A member of the FIFA Audit and Compliance Committee, Richard Lai of Guam, was provisionally suspended Friday by the FIFA ethics committee after admitting to taking about $1 million in bribes, including from a “faction” of Asian officials buying influence among voters.
The Asian Football Confederation, where he is a long-time executive committee member, also “provisionally suspended Richard Lai from football with immediate effect.”
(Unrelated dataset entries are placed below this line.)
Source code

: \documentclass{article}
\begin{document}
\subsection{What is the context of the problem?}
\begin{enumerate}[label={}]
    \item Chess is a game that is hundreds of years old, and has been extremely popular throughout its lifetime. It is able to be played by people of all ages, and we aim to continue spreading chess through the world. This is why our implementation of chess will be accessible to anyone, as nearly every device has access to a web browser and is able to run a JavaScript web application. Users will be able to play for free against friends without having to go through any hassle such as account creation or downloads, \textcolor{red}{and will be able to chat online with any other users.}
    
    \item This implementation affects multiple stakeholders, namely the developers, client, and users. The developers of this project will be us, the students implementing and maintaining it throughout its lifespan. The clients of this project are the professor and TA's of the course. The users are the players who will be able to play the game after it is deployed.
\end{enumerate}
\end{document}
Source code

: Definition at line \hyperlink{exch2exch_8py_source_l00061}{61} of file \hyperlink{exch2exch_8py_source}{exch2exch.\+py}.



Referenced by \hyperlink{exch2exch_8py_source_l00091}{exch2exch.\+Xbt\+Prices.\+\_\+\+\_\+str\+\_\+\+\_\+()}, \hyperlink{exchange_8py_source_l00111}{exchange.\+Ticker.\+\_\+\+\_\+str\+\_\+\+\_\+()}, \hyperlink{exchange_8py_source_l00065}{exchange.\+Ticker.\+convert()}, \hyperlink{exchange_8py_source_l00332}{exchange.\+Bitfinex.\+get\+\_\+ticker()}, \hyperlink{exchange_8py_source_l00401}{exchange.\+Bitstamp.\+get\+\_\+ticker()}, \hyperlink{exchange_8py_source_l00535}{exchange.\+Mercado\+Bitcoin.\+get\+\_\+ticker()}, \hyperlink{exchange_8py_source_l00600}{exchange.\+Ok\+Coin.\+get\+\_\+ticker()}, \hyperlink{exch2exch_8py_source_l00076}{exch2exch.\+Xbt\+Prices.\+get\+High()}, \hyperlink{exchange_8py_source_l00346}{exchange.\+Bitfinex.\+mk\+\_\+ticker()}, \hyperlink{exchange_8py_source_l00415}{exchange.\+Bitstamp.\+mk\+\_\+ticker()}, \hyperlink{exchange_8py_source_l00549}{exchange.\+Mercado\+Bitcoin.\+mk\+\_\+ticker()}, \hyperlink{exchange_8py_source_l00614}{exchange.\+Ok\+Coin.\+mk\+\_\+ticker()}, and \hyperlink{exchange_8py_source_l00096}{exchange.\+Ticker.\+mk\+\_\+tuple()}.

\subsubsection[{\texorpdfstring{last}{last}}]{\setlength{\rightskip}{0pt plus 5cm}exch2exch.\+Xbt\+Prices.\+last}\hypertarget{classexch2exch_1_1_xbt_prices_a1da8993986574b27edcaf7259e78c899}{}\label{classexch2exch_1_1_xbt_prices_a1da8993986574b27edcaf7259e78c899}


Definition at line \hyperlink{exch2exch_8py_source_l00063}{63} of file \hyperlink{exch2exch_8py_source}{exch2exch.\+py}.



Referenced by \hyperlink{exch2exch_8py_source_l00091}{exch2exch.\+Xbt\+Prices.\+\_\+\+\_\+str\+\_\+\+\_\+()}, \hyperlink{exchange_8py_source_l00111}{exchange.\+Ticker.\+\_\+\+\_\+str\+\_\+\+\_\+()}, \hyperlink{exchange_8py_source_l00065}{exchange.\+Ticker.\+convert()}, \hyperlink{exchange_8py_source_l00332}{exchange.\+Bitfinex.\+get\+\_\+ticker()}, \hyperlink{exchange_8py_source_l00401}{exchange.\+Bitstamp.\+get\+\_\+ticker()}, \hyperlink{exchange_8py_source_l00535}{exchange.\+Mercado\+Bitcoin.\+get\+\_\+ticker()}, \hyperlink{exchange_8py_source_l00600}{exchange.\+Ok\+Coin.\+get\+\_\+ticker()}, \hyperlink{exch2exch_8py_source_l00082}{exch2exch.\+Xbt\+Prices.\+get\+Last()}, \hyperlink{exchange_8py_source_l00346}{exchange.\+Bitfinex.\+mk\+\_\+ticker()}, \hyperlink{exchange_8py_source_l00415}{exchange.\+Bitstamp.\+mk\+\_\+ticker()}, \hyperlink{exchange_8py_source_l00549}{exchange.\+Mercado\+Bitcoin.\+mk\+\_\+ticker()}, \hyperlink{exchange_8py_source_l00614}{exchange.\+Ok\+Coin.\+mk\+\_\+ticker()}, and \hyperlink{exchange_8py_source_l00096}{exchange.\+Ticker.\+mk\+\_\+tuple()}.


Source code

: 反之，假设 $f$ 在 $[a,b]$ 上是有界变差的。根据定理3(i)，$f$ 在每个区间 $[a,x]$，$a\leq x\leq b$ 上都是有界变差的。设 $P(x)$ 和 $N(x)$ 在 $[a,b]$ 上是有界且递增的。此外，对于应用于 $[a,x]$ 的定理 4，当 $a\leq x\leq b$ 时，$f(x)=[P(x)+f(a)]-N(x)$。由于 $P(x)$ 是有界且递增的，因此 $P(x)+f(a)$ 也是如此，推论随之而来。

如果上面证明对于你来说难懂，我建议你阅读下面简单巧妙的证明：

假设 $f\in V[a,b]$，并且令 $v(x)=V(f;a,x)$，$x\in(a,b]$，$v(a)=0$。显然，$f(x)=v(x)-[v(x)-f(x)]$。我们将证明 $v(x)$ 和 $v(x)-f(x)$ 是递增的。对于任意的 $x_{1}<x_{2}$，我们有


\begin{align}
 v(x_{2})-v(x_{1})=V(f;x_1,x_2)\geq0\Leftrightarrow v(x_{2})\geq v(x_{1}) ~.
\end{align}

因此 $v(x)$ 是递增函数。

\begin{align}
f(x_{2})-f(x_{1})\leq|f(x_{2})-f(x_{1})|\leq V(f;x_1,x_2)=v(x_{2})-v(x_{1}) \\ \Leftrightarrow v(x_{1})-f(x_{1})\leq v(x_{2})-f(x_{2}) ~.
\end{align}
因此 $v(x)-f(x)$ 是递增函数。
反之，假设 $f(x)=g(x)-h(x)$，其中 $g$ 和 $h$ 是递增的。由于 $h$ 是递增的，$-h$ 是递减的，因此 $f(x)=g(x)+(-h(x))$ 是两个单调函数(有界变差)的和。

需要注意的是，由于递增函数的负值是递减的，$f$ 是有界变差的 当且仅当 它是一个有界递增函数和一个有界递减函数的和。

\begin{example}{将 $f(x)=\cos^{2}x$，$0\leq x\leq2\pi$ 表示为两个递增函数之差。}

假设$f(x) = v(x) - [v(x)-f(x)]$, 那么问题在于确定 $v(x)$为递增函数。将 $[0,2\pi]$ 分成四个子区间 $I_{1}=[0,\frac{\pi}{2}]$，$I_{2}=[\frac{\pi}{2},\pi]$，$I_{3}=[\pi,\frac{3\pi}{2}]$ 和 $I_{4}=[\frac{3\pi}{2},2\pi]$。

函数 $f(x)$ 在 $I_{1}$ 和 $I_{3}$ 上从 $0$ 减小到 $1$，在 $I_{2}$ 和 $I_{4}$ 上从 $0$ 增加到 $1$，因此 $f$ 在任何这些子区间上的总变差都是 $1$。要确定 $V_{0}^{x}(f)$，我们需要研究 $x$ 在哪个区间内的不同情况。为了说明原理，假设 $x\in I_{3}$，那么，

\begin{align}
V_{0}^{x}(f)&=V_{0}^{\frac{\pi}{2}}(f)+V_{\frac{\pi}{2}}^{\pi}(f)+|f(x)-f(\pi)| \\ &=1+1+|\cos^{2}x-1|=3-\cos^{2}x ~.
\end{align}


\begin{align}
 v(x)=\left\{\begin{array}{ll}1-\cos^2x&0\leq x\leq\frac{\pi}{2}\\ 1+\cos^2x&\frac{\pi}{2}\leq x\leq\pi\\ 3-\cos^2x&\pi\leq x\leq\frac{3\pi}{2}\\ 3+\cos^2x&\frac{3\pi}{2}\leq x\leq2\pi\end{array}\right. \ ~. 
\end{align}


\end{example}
Lai, a United States citizen and president of Guam’s soccer federation since 2001, plead guilty in Brooklyn federal court on Thursday. The FIFA ethics committee typically imposes life bans on officials who plead guilty.
The AFC official admitted to two counts of wire fraud conspiracy in connection with multiple schemes to accept and pay bribes to soccer officials.
Lai’s case marks a stunning step forward in the American federal investigation, which had indicted or taken guilty pleas from more than 40 people and marketing agencies linked to soccer in the Americas since 2015.
The latest plea reaches deep into Asian soccer for the first time and involves an official who retained his position monitoring FIFA’s multi-billion dollar income and spending in the transition from former president Sepp Blatter to his successor Gianni Infantino.
Infantino praised U.S. law enforcement agencies Friday and promised cooperation from his Zurich-based organization.
“I would like to thank the American authorities for their continued efforts to stamp out corruption from football,” the FIFA president said in a statement. “I am happy to confirm once again, that FIFA will provide whatever assistance is needed by the U.S. and any other authorities around the world.”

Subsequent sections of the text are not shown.